# New engine?



## annette000 (Jun 29, 2012)

I have a 2006 Altima with 37,000 miles. For the last couple of months, I've been having problems with exhaust smoke and excessive oil consumption. The exhaust smoke is grayish white and only occurs for a few seconds when I first start the car. There's no noticable coolant loss, no overheating, and the engine light hasn't come on. The car also drives fine. I've checked both the oil and the coolant and the coolant doesn't seem to be mixed in the oil nor the oil in the coolant. When I took the car to the dealership, they said there was coolant in the cylinders and that it needs a new engine. I don't know much about cars but it seems a little odd that I'd need a new engine after only 37,000 miles and I really don't want to pay the $5000 to fix it. Any advice would be greatly appreciated.


----------



## LvR. (May 26, 2010)

So one says "no noticeable coolant loss" and the other says "coolant in the cylinders"? ........................ somebody's lying and it aint me.

I would suggest get a second opinion - if you are not missing any coolant or having to replenish it how the heck can you have "coolant in the cylinders" (meaning exactly what the hell anyway!) there is nothing seriously wrong with the motor imo. Sure you may have an overfilled (oil) motor, leaky/brittle PCV seals, funky injectors, hardened valve stem seals, etc etc etc etc ............................ but nothing that requires a new engine.

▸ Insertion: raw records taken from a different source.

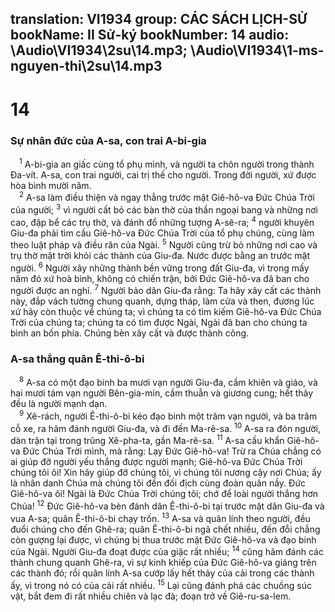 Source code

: translation: VI1934
group: CÁC SÁCH LỊCH-SỬ
bookName: II Sử-ký 
bookNumber: 14
audio: \Audio\VI1934\2su\14.mp3; \Audio\VI1934\1-ms-nguyen-thi\2su\14.mp3
-------

<div class="title"><h1>14</h1><h3>Sự nhân đức của A-sa, con trai A-bi-gia</h3></div>
<span class="verse 2su_14_1"> <sup>1</sup> A-bi-gia an giấc cùng tổ phụ mình, và người ta chôn người trong thành Đa-vít. A-sa, con trai người, cai trị thế cho người. Trong đời người, xứ được hòa bình mười năm. <br/></span>
<span class="verse 2su_14_2"> <sup>2</sup> A-sa làm điều thiện và ngay thẳng trước mặt Giê-hô-va Đức Chúa Trời của người; </span>
<span class="verse 2su_14_3"><sup>3</sup> vì người cất bỏ các bàn thờ của thần ngoại bang và những nơi cao, đập bể các trụ thờ, và đánh đổ những tượng A-sê-ra; </span>
<span class="verse 2su_14_4"><sup>4</sup> người khuyên Giu-đa phải tìm cầu Giê-hô-va Đức Chúa Trời của tổ phụ chúng, cùng làm theo luật pháp và điều răn của Ngài. </span>
<span class="verse 2su_14_5"><sup>5</sup> Người cũng trừ bỏ những nơi cao và trụ thờ mặt trời khỏi các thành của Giu-đa. Nước được bằng an trước mặt người. </span>
<span class="verse 2su_14_6"><sup>6</sup> Người xây những thành bền vững trong đất Giu-đa, vì trong mấy năm đó xứ hoà bình, không có chiến trận, bởi Đức Giê-hô-va đã ban cho người được an nghỉ. </span>
<span class="verse 2su_14_7"><sup>7</sup> Người bảo dân Giu-đa rằng: Ta hãy xây cất các thành này, đắp vách tường chung quanh, dựng tháp, làm cửa và then, đương lúc xứ hãy còn thuộc về chúng ta; vì chúng ta có tìm kiếm Giê-hô-va Đức Chúa Trời của chúng ta; chúng ta có tìm được Ngài, Ngài đã ban cho chúng ta bình an bốn phía. Chúng bèn xây cất và được thành công. <br/></span>
<div class="title"><h3>A-sa thắng quân Ê-thi-ô-bi</h3></div>
<span class="verse 2su_14_8"> <sup>8</sup> A-sa có một đạo binh ba mươi vạn người Giu-đa, cầm khiên và giáo, và hai mươi tám vạn người Bên-gia-min, cầm thuẫn và giương cung; hết thảy đều là người mạnh dạn. <br/></span>
<span class="verse 2su_14_9"> <sup>9</sup> Xê-rách, người Ê-thi-ô-bi kéo đạo binh một trăm vạn người, và ba trăm cỗ xe, ra hãm đánh người Giu-đa, và đi đến Ma-rê-sa. </span>
<span class="verse 2su_14_10"><sup>10</sup> A-sa ra đón người, dàn trận tại trong trũng Xê-pha-ta, gần Ma-rê-sa. </span>
<span class="verse 2su_14_11"><sup>11</sup> A-sa cầu khẩn Giê-hô-va Đức Chúa Trời mình, mà rằng: Lạy Đức Giê-hô-va! Trừ ra Chúa chẳng có ai giúp đỡ người yếu thắng được người mạnh; Giê-hô-va Đức Chúa Trời chúng tôi ôi! Xin hãy giúp đỡ chúng tôi, vì chúng tôi nương cậy nơi Chúa; ấy là nhân danh Chúa mà chúng tôi đến đối địch cùng đoàn quân nầy. Đức Giê-hô-va ôi! Ngài là Đức Chúa Trời chúng tôi; chớ để loài người thắng hơn Chúa! </span>
<span class="verse 2su_14_12"><sup>12</sup> Đức Giê-hô-va bèn đánh dân Ê-thi-ô-bi tại trước mặt dân Giu-đa và vua A-sa; quân Ê-thi-ô-bi chạy trốn. </span>
<span class="verse 2su_14_13"><sup>13</sup> A-sa và quân lính theo người, đều đuổi chúng cho đến Ghê-ra; quân Ê-thi-ô-bi ngã chết nhiều, đến đỗi chẳng còn gượng lại được, vì chúng bị thua trước mặt Đức Giê-hô-va và đạo binh của Ngài. Người Giu-đa đoạt được của giặc rất nhiều; </span>
<span class="verse 2su_14_14"><sup>14</sup> cũng hãm đánh các thành chung quanh Ghê-ra, vì sự kinh khiếp của Đức Giê-hô-va giáng trên các thành đó; rồi quân lính A-sa cướp lấy hết thảy của cải trong các thành ấy, vì trong nó có của cải rất nhiều. </span>
<span class="verse 2su_14_15"><sup>15</sup> Lại cũng đánh phá các chuồng súc vật, bắt đem đi rất nhiều chiên và lạc đà; đoạn trở về Giê-ru-sa-lem. <br/></span>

If you cannot do compression tests yourself or other basic mechanical and engine faultfinding get somebody you know or trust to do those for you but please dont pay for a new engine


----------



## annette000 (Jun 29, 2012)

Thanks for your reply, LvR. Does anyone have any idea what could be causing the problems?


----------



## rogoman (Dec 16, 2004)

The 2002 - 2006 Altima QR25DE engines have had a lot of problems with excessive oil burning due to failed pre-cats. The internal catalyst material starts breaking apart and gets sucked back into the cylinders and causes damage to cylinder walls and rings.


----------



## cattymano (Oct 4, 2012)

New Engine?
I have a muscle car and I need a new engine b/c everyone knows that muscle cars go threw gas like it's nothing so where can I get an engine that's a gas saver?


----------



## chuckster57 (Oct 2, 2012)

Valve guide seals? 37,000 miles sure seems short for oil consumption issues. 


Answered on my iPhone.


----------